To make its point, Don Jon (formerly called Don Jon’s Addiction), which screened at South by Southwest on Monday, starts by throwing so much sex on the screen – both in the form of actual internet porn cuts and scenes between Don Jon (Gordon-Levitt) and the women he seduces – that it becomes almost meaningless. Viewers begin to see sex the same way he does: just another form of empty self-gratification.
At least until he meets and falls in love with Barbara (Scarlett Johansson, doing a brilliant Jersey girl), a woman who eschews pornography and won’t sleep with him after a night of dance-floor humping. What he learns in his relationship with Barbara – and through the advice of Esther (Julianne Moore, in top form) – is the hard lesson of what it means to be valued and devalued. It’s a fairly simple story, but one told with such empathy, humor, and panache that it’s hard not to be engrossed.
[Men and women] are corralled into roles based on their gender that are not necessarily healthy…. There are a lot of gender roles that are reinforced in a lot of Hollywood movies that I think are really problematic.
But while Don Jon’s path to enlightenment may be fairly ordinary, the character himself is an interesting lens through which to view issues of objectification in mass culture. He likes cruising for women with his friends sizing each up on a scale of one to 10, drives a hot rod, has fights about TiVo and football with his dad (a hilarious Tony Danza), and spends hours at the gym. Basically, he’s the exact guy you’d expect to treat any woman short of a Victoria’s Secret model as disposable, which is why his moments of self-realization and transformation are more powerful. (If there were ever a character who could learn something from the offerings of MakeLoveNotPorn, it’s Jon.)
It would be easy – and probably accurate – to mock his epiphanies with a sarcastic “aww look, the porn-addicted lothario got wise and realized women are people too. Let’s give him a medal.” But really the way Gordon-Levitt plays him it’s a transformation worthy of applause, if for no other reason than it feels painfully honest. Not to mention that the women in his film (Barbara specifically) reduce men to the functions they perform as well.
During his South by Southwest question-and-answer session, Gordon-Levitt told the audience he believes men and women today “are corralled into roles based on their gender that are not necessarily healthy…. There are a lot of gender roles that are reinforced in a lot of Hollywood movies that I think are really problematic,” adding that that he is both a feminist and a man with “womb-envy.”

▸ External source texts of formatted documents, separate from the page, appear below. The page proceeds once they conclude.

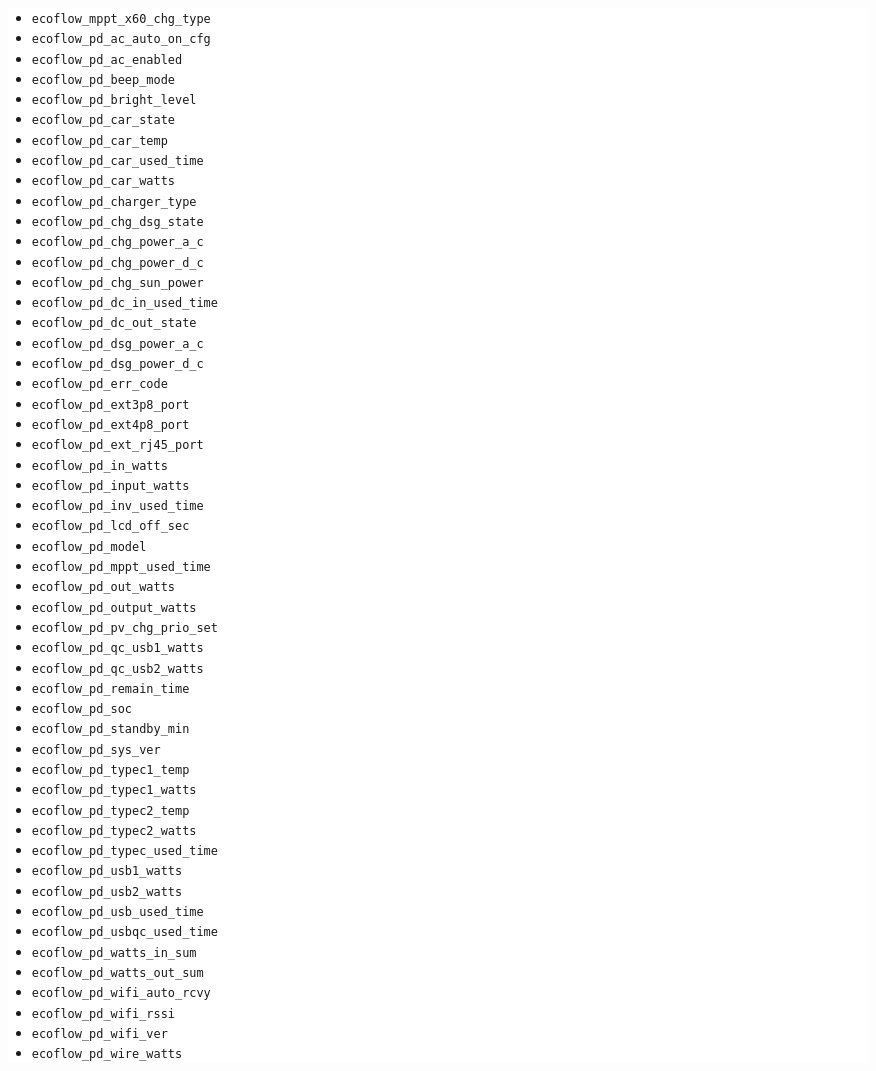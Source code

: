 - `ecoflow_mppt_x60_chg_type`
- `ecoflow_pd_ac_auto_on_cfg`
- `ecoflow_pd_ac_enabled`
- `ecoflow_pd_beep_mode`
- `ecoflow_pd_bright_level`
- `ecoflow_pd_car_state`
- `ecoflow_pd_car_temp`
- `ecoflow_pd_car_used_time`
- `ecoflow_pd_car_watts`
- `ecoflow_pd_charger_type`
- `ecoflow_pd_chg_dsg_state`
- `ecoflow_pd_chg_power_a_c`
- `ecoflow_pd_chg_power_d_c`
- `ecoflow_pd_chg_sun_power`
- `ecoflow_pd_dc_in_used_time`
- `ecoflow_pd_dc_out_state`
- `ecoflow_pd_dsg_power_a_c`
- `ecoflow_pd_dsg_power_d_c`
- `ecoflow_pd_err_code`
- `ecoflow_pd_ext3p8_port`
- `ecoflow_pd_ext4p8_port`
- `ecoflow_pd_ext_rj45_port`
- `ecoflow_pd_in_watts`
- `ecoflow_pd_input_watts`
- `ecoflow_pd_inv_used_time`
- `ecoflow_pd_lcd_off_sec`
- `ecoflow_pd_model`
- `ecoflow_pd_mppt_used_time`
- `ecoflow_pd_out_watts`
- `ecoflow_pd_output_watts`
- `ecoflow_pd_pv_chg_prio_set`
- `ecoflow_pd_qc_usb1_watts`
- `ecoflow_pd_qc_usb2_watts`
- `ecoflow_pd_remain_time`
- `ecoflow_pd_soc`
- `ecoflow_pd_standby_min`
- `ecoflow_pd_sys_ver`
- `ecoflow_pd_typec1_temp`
- `ecoflow_pd_typec1_watts`
- `ecoflow_pd_typec2_temp`
- `ecoflow_pd_typec2_watts`
- `ecoflow_pd_typec_used_time`
- `ecoflow_pd_usb1_watts`
- `ecoflow_pd_usb2_watts`
- `ecoflow_pd_usb_used_time`
- `ecoflow_pd_usbqc_used_time`
- `ecoflow_pd_watts_in_sum`
- `ecoflow_pd_watts_out_sum`
- `ecoflow_pd_wifi_auto_rcvy`
- `ecoflow_pd_wifi_rssi`
- `ecoflow_pd_wifi_ver`
- `ecoflow_pd_wire_watts`

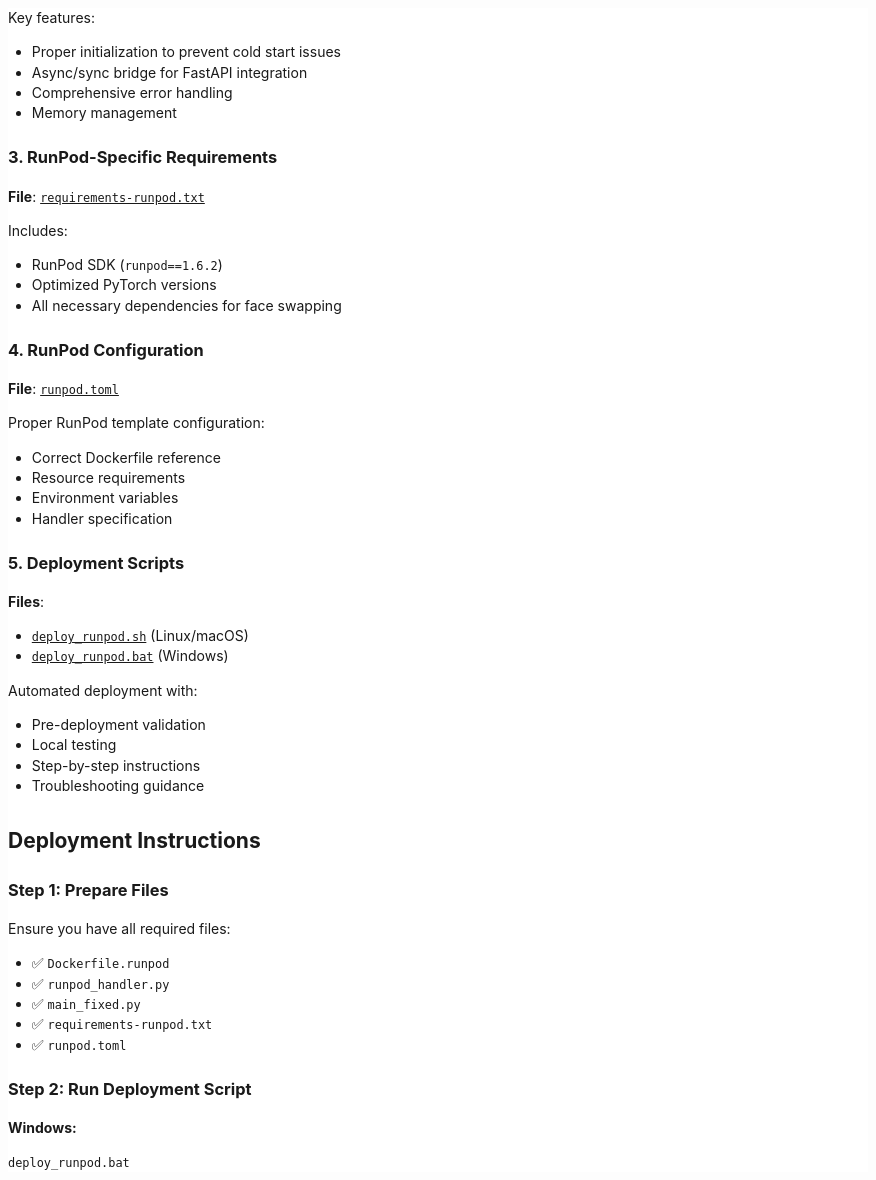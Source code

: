 Key features:
- Proper initialization to prevent cold start issues
- Async/sync bridge for FastAPI integration
- Comprehensive error handling
- Memory management

### 3. RunPod-Specific Requirements

**File**: [`requirements-runpod.txt`](requirements-runpod.txt:1)

Includes:
- RunPod SDK (`runpod==1.6.2`)
- Optimized PyTorch versions
- All necessary dependencies for face swapping

### 4. RunPod Configuration

**File**: [`runpod.toml`](runpod.toml:1)

Proper RunPod template configuration:
- Correct Dockerfile reference
- Resource requirements
- Environment variables
- Handler specification

### 5. Deployment Scripts

**Files**: 
- [`deploy_runpod.sh`](deploy_runpod.sh:1) (Linux/macOS)
- [`deploy_runpod.bat`](deploy_runpod.bat:1) (Windows)

Automated deployment with:
- Pre-deployment validation
- Local testing
- Step-by-step instructions
- Troubleshooting guidance

## Deployment Instructions

### Step 1: Prepare Files

Ensure you have all required files:
- ✅ `Dockerfile.runpod`
- ✅ `runpod_handler.py`
- ✅ `main_fixed.py`
- ✅ `requirements-runpod.txt`
- ✅ `runpod.toml`

### Step 2: Run Deployment Script

**Windows:**
```cmd
deploy_runpod.bat
```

Yet most of the men and women in his movie still fit very much into their stereotypical roles; they are caricatures of themselves, painted boldly to show the contrast. And while Gordon-Levitt’s film will probably never be interpreted as some grand statement on gender equality – it still doesn’t pass the Bechdel test – it deserves kudos for finding a way to turn a tale of one man’s struggle with web porn into a commentary on how modern media has changed the way human beings interact — and connect — with each other.
Joseph Gordon-Levitt spent much of 2012 in a string of great nerd flicks from Looper to The Dark Knight Rises and while fans shouldn’t worry that they’re losing him entirely to the world of indie cinema – he is signed up for Sin City: A Dame to Kill For, after all – if this kind of film is what audiences could expect from him if they did, they shouldn’t feel screwed.